“To Meet Disruption with Confidence and Clarity”

Summary

Chancellor Mnookin's remarks to graduates at the 2025 Winter Commencement ceremony.

University of Wisconsin–Madison

December 14, 2025

link to video

Thank you, Provost Zumbrunnen and good morning, everyone!  Will you all join me in another huge round of applause for the amazing Class of 2025?

And how about a little more love and appreciation for the people who have helped you reach this day: Proud families and friends from across the country and around the world — here in person or virtually — thank you!

And to the faculty and staff, for the years of support, dedication (and occasional, or perhaps not so occasional, constructive critique) they have given to bring these graduates to this moment — let’s give them a round of applause, too.

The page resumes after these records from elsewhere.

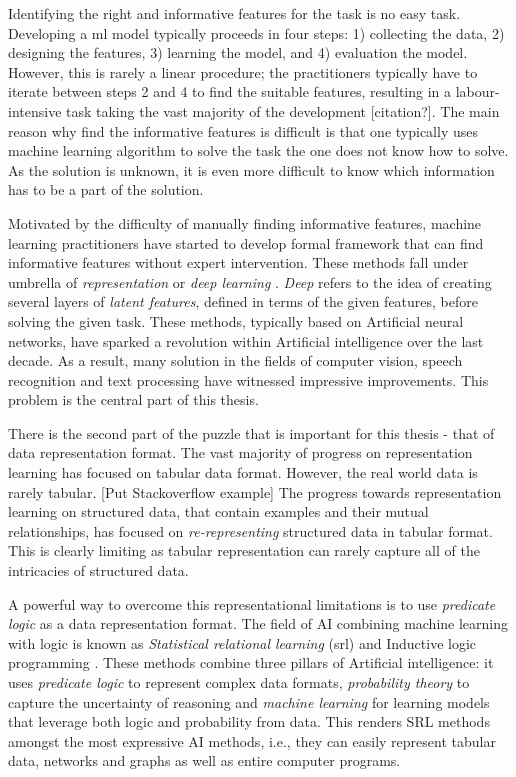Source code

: Identifying the right and informative features for the task is no easy task.
Developing a \gls{ml} model typically proceeds in four steps: 1) collecting the data, 2) designing the features, 3) learning the model, and 4) evaluation the model.
However, this is rarely a linear procedure; the practitioners typically have to iterate between steps 2 and 4 to find the suitable features, resulting in a labour-intensive task taking the vast majority of the development [citation?].
The main reason why find the informative features is difficult is that one typically uses machine learning algorithm to solve the task the one does not know how to solve.
As the solution is unknown, it is even more difficult to know which information has to be a part of the solution.



Motivated by the difficulty of manually finding informative features, machine learning practitioners have started to develop formal framework that can find informative features without expert intervention.
These methods fall under umbrella of \textit{representation} or \textit{deep learning} \cite{Goodfellow2016, Bengio:2009}.
\textit{Deep} refers to the idea of creating several layers of \textit{latent features}, defined in terms of the given features, before solving the given task.
These methods, typically based on Artificial neural networks, have sparked a revolution within Artificial intelligence over the last decade.
As a result, many solution in the fields of computer vision, speech recognition and text processing have witnessed impressive improvements.
This problem is the central part of this thesis.



There is the second part of the puzzle that is important for this thesis - that of data representation format.
The vast majority of progress on representation learning has focused on tabular data format.
However, the real world data is rarely tabular. [Put Stackoverflow example]
The progress towards representation learning on structured data, that contain examples and their mutual relationships, has focused on \textit{re-representing} structured data in tabular format.
This is clearly limiting as tabular representation can rarely capture all of the intricacies of structured data. 



A powerful way to overcome this representational limitations is to use \textit{predicate logic} as a data representation format. 
The field of AI combining machine learning with logic is known as \textit{Statistical relational learning} (\gls{srl}) \cite{GetoorSRL,Raedt:2016:SRA:3027718} and Inductive logic programming \cite{LucRLbook}.
These methods combine three pillars of Artificial intelligence: it uses \textit{predicate logic} to represent complex data formats, \textit{probability theory} to capture the uncertainty of reasoning and \textit{machine learning} for learning models that leverage both logic and probability from data.
This renders SRL methods amongst the most expressive AI methods, i.e., they can easily represent tabular data, networks and graphs as well as entire computer programs. 





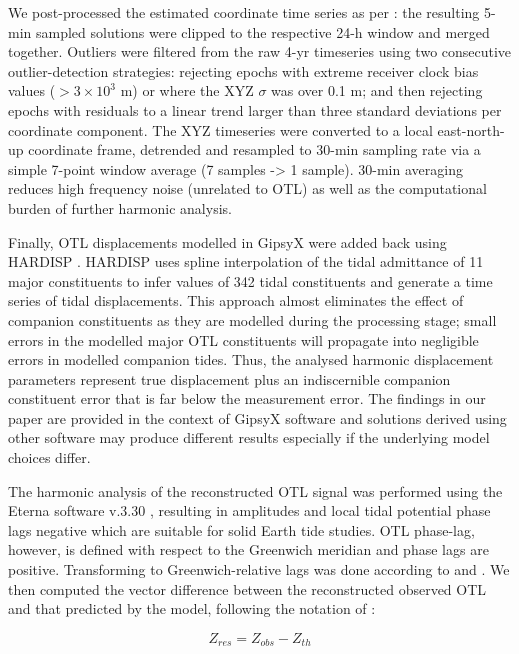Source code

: \documentclass[se, manuscript]{copernicus}
\begin{document}
We post-processed the estimated coordinate time series as per \cite{Penna2015}: the resulting 5-min sampled solutions were clipped to the respective 24-h window and merged together. Outliers were filtered from the raw 4-yr timeseries  using two consecutive outlier-detection strategies: rejecting epochs with extreme receiver clock bias values ($>3 \times 10^{3}$ m) or where the XYZ $\sigma$ was over 0.1 m; and then rejecting epochs with residuals to a linear trend larger than three standard deviations per coordinate component. The XYZ timeseries were converted to a local east-north-up coordinate frame, detrended and resampled to 30-min sampling rate via a simple 7-point window average (7 samples -> 1 sample). 30-min averaging reduces high frequency noise (unrelated to OTL) as well as the computational burden of further harmonic analysis.

Finally, OTL displacements modelled in GipsyX were added back using HARDISP \citep{IERS2010}. HARDISP uses spline interpolation of the tidal admittance of 11 major constituents to infer values of 342 tidal constituents and generate a time series of tidal displacements. This approach almost eliminates the effect of companion constituents \citep{Foreman1989} as they are modelled during the processing stage; small errors in the modelled major OTL constituents will propagate into negligible errors in modelled companion tides. Thus, the analysed harmonic displacement parameters represent true displacement plus an indiscernible companion constituent error that is far below the measurement error. The findings in our paper are provided in the context of GipsyX software and solutions derived using other software may produce different results especially if the underlying model choices differ.

The harmonic analysis of the reconstructed OTL signal was performed using the Eterna software v.3.30 \citep{Wenzel1996}, resulting in amplitudes and local tidal potential phase lags negative which are suitable for solid Earth tide studies. OTL phase-lag, however, is defined with respect to the Greenwich meridian and phase lags are positive. Transforming to Greenwich-relative lags was done according to \cite{Boy2003} and \cite{Bos2000}. We then computed the vector difference between the reconstructed observed OTL and that predicted by the model, following the notation of \cite{Yuan2013}:

\begin{equation}
Z_{res} = Z_{obs}- Z_{th}
\end{equation}
\end{document}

There is another group I especially want to thank. If you are a Wisconsin resident and taxpayer, please stand up.  We are proud to be a public university, and the taxpayers of the great state of Wisconsin have helped supported this great university for 177 years. Thank you for your investment in this state and in UW–Madison — please make some noise!

This day is also bittersweet for those of you who are missing people whose love and support helped bring you to this place — including our beloved Dean Emerit Linda Scott of the School of Nursing, who passed away just last month.

A photograph of Dean Emerit Linda D. Scott.

I also want to acknowledge the terrible shootings at Brown University just yesterday, and in Australia. I want us to take a moment to recognize all of those who we have lost too soon, even as we celebrate our graduates.

There are two groups of people here today for whom I’d like to ask special recognition.

If you are part of the first generation in your family to go to college or graduate school, please stand as you’re able and make some noise. Congratulations!

If you are a veteran or serving on active duty or in the Reserves — family and friends, I’m talking to you, too — please stand as you are able so that we may thank you for service.

Thank you all.

Two stories

Graduates, you are entering into a world defined by uncertainty and change. We have the disruption of AI … economic instability … political fractures and polarization … and the pace of change can be dizzying or even overwhelming.

To be able to meet disruption with confidence and curiosity, rather than fear and self-doubt, is an absolutely critical life skill.

I don’t have a plug-and-play formula to make coping with challenge and change any easier. What I do have are two stories from my own life about the things I have found essential to navigating through disruption and change. And I want to share those with you today.

The first is about a connection to ideas, and the second is about a connection to people.

A connection to ideas

One of the most compelling ideas I’ve found came from a classic book I first read as an undergraduate and re-read in graduate school called The Structure of Scientific Revolutions by Thomas Kuhn. Maybe some of you know it.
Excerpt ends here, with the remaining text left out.